◆ Directions for this task: Lines to restate from the data below: from the one containing "- 🟩 OGN (Origin Protocol)" to the one containing "- ⭐ **Direct", both included. Give them again exactly, and only them.
Supplied material section start
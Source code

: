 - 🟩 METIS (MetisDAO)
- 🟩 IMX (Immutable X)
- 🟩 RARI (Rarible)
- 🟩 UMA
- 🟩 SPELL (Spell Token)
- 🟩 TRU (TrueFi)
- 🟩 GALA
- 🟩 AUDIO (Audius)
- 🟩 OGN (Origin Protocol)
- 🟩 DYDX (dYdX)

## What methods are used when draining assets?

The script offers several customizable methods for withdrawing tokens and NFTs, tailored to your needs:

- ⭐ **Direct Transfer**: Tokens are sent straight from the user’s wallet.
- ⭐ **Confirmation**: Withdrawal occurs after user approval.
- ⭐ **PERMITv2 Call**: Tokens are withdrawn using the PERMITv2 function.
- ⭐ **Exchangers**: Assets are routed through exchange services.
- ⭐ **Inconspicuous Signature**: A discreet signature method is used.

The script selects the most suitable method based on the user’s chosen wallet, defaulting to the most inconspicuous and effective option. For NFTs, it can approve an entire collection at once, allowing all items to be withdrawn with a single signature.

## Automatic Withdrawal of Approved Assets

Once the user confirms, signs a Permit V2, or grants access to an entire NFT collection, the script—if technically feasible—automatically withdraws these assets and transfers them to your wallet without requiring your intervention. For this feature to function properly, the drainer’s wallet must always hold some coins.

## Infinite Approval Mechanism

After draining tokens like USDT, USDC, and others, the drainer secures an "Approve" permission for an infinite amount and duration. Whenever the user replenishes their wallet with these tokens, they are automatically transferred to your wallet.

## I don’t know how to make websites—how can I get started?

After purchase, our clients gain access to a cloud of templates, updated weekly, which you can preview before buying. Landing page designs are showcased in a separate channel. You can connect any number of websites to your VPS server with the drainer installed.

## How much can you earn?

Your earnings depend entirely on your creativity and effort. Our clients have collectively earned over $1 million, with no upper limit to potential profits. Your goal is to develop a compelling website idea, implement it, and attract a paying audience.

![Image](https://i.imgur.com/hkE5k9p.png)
Supplied material section end
◆ Solution to this problem:
- 🟩 OGN (Origin Protocol)
- 🟩 DYDX (dYdX)

## What methods are used when draining assets?

The script offers several customizable methods for withdrawing tokens and NFTs, tailored to your needs:

- ⭐ **Direct Transfer**: Tokens are sent straight from the user’s wallet.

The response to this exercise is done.